[Stored records]
────────────────

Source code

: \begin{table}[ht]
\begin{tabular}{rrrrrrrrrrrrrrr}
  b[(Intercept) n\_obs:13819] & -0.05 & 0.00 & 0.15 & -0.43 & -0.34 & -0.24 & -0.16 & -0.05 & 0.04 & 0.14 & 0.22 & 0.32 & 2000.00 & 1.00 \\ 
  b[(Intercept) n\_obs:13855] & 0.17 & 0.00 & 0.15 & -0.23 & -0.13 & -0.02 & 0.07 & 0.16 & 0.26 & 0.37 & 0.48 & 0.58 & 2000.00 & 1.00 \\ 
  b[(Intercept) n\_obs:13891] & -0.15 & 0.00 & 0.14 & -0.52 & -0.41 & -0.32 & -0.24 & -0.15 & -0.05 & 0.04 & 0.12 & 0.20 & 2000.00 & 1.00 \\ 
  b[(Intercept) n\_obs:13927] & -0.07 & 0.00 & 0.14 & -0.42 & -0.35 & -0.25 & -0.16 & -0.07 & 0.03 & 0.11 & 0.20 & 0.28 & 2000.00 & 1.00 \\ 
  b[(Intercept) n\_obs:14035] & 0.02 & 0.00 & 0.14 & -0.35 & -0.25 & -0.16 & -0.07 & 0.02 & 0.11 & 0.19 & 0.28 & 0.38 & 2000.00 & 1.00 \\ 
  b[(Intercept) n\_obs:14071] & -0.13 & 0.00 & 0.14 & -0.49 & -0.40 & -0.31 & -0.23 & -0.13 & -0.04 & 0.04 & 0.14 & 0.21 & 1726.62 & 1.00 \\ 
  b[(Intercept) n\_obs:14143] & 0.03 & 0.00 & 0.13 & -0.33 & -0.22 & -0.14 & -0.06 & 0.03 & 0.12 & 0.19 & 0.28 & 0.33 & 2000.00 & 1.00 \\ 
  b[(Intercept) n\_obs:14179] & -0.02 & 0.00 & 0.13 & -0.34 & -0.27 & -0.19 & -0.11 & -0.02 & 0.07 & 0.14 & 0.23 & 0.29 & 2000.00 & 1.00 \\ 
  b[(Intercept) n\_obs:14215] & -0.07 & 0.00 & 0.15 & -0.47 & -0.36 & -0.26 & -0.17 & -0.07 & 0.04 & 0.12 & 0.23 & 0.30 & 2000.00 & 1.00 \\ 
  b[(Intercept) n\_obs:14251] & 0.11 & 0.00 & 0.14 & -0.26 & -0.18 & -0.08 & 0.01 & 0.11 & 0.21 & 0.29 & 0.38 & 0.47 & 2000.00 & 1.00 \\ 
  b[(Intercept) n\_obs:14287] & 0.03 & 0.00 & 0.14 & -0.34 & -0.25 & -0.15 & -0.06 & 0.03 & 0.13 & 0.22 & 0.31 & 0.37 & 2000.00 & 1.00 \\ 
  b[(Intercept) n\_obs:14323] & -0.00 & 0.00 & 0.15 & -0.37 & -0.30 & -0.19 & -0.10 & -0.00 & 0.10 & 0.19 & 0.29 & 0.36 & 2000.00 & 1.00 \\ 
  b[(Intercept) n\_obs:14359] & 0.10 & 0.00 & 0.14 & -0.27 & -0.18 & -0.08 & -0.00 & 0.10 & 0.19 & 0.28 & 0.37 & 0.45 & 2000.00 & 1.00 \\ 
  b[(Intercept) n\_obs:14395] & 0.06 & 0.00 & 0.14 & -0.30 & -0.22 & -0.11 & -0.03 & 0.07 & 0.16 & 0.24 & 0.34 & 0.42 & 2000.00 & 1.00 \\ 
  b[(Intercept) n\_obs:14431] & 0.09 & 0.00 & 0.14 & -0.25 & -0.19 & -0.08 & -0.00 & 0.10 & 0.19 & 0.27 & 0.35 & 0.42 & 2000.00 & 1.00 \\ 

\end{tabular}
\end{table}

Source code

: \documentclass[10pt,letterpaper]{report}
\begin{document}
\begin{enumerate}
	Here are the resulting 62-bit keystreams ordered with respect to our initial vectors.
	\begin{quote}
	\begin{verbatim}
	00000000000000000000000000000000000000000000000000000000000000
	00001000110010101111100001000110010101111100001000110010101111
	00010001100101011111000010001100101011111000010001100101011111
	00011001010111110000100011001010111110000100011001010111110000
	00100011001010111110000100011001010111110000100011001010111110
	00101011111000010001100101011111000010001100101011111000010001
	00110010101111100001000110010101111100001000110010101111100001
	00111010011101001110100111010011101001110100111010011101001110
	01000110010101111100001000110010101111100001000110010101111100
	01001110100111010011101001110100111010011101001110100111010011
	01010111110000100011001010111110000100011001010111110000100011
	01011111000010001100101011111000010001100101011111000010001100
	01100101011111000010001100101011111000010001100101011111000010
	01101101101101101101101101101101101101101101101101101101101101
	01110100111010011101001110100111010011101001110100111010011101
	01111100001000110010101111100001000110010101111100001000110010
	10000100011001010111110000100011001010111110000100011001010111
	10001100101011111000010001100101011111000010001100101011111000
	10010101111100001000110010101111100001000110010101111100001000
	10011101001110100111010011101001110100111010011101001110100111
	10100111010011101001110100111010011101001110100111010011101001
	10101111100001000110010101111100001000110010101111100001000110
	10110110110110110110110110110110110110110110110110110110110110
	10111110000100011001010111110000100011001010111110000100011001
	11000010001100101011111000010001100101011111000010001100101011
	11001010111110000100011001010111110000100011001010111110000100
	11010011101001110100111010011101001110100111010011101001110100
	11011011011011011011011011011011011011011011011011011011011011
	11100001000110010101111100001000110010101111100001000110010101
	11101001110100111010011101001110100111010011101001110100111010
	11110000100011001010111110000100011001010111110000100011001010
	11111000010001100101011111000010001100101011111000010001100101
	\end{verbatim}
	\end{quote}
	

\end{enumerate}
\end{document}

────────────────

Problem details: Check each line of the records for the word "begin" and extract those that contain it.

Exercise result:
: \begin{table}[ht]
\begin{tabular}{rrrrrrrrrrrrrrr}
\begin{document}
\begin{enumerate}
	\begin{quote}
	\begin{verbatim}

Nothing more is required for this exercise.